> Items from a data source
::::::::

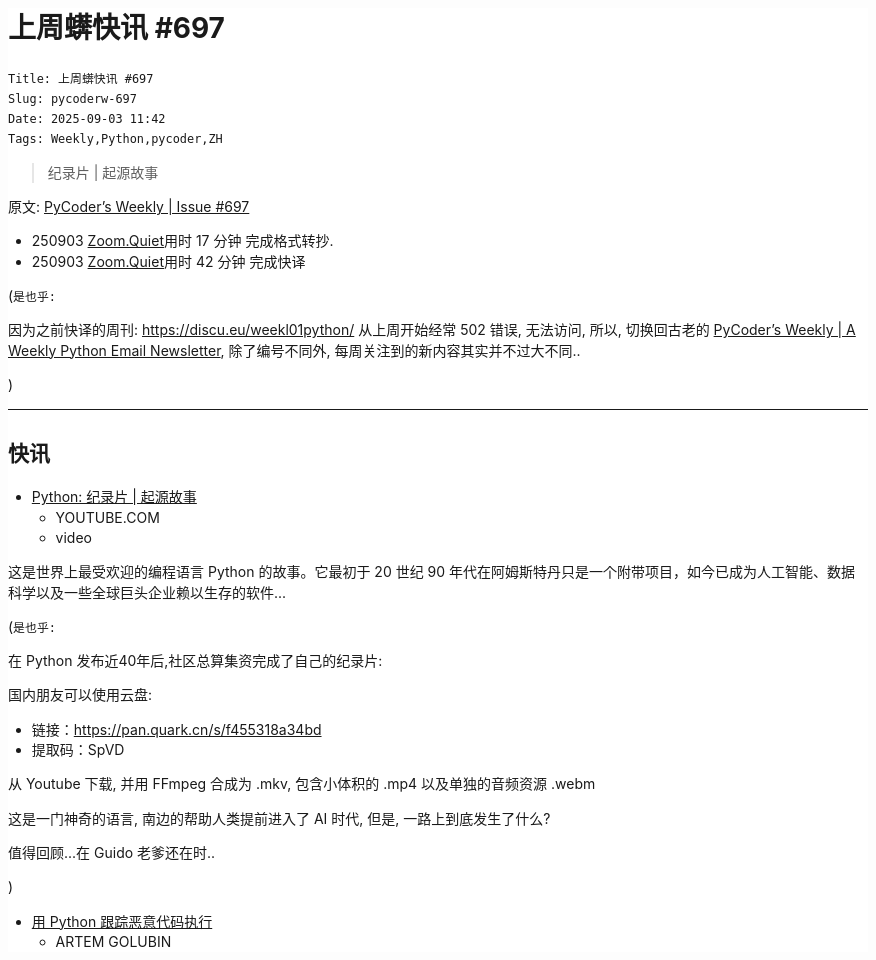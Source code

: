 # 上周蠎快讯 #697

    Title: 上周蠎快讯 #697
    Slug: pycoderw-697
    Date: 2025-09-03 11:42
    Tags: Weekly,Python,pycoder,ZH

> 纪录片 | 起源故事

原文: [PyCoder’s Weekly | Issue #697](https://pycoders.com/issues/697)

- 250903 [Zoom.Quiet](http://zoomquiet.io/)用时 17 分钟 完成格式转抄.
- 250903 [Zoom.Quiet](http://zoomquiet.io/)用时 42 分钟 完成快译


(`是也乎:`

因为之前快译的周刊: https://discu.eu/weekl01python/ 从上周开始经常 502 错误,
无法访问, 所以, 切换回古老的 [PyCoder’s Weekly | A Weekly Python Email Newsletter](https://pycoders.com/), 除了编号不同外,
每周关注到的新内容其实并不过大不同..

)


-----------------------------------------

## 快讯

- [Python: 纪录片 | 起源故事](https://pycoders.com/link/15079/web)
    + YOUTUBE.COM 
    + video

这是世界上最受欢迎的编程语言 Python 的故事。它最初于 20 世纪 90 年代在阿姆斯特丹只是一个附带项目，如今已成为人工智能、数据科学以及一些全球巨头企业赖以生存的软件...


(`是也乎:`

 在 Python 发布近40年后,社区总算集资完成了自己的纪录片:

国内朋友可以使用云盘:

- 链接：https://pan.quark.cn/s/f455318a34bd
- 提取码：SpVD

从 Youtube 下载, 并用 FFmpeg 合成为 .mkv,
包含小体积的 .mp4 以及单独的音频资源 .webm

这是一门神奇的语言,
南边的帮助人类提前进入了 AI 时代, 但是, 一路上到底发生了什么?

值得回顾...在 Guido 老爹还在时..

)


- [用 Python 跟踪恶意代码执行](https://pycoders.com/link/15077/web)
    + ARTEM GOLUBIN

::::::::

> Work to complete
Drop every image, please, and write out the data above exactly as shown.

> Written answer
Source code

: # 上周蠎快讯 #697

    Title: 上周蠎快讯 #697
    Slug: pycoderw-697
    Date: 2025-09-03 11:42
    Tags: Weekly,Python,pycoder,ZH

> 纪录片 | 起源故事

原文: [PyCoder’s Weekly | Issue #697](https://pycoders.com/issues/697)

- 250903 [Zoom.Quiet](http://zoomquiet.io/)用时 17 分钟 完成格式转抄.
- 250903 [Zoom.Quiet](http://zoomquiet.io/)用时 42 分钟 完成快译


(`是也乎:`

因为之前快译的周刊: https://discu.eu/weekl01python/ 从上周开始经常 502 错误,
无法访问, 所以, 切换回古老的 [PyCoder’s Weekly | A Weekly Python Email Newsletter](https://pycoders.com/), 除了编号不同外,
每周关注到的新内容其实并不过大不同..

)


-----------------------------------------

## 快讯

- [Python: 纪录片 | 起源故事](https://pycoders.com/link/15079/web)
    + YOUTUBE.COM 
    + video

这是世界上最受欢迎的编程语言 Python 的故事。它最初于 20 世纪 90 年代在阿姆斯特丹只是一个附带项目，如今已成为人工智能、数据科学以及一些全球巨头企业赖以生存的软件...


(`是也乎:`

 在 Python 发布近40年后,社区总算集资完成了自己的纪录片:

国内朋友可以使用云盘:

- 链接：https://pan.quark.cn/s/f455318a34bd
- 提取码：SpVD

从 Youtube 下载, 并用 FFmpeg 合成为 .mkv,
包含小体积的 .mp4 以及单独的音频资源 .webm

这是一门神奇的语言,
南边的帮助人类提前进入了 AI 时代, 但是, 一路上到底发生了什么?

值得回顾...在 Guido 老爹还在时..

)


- [用 Python 跟踪恶意代码执行](https://pycoders.com/link/15077/web)
    + ARTEM GOLUBIN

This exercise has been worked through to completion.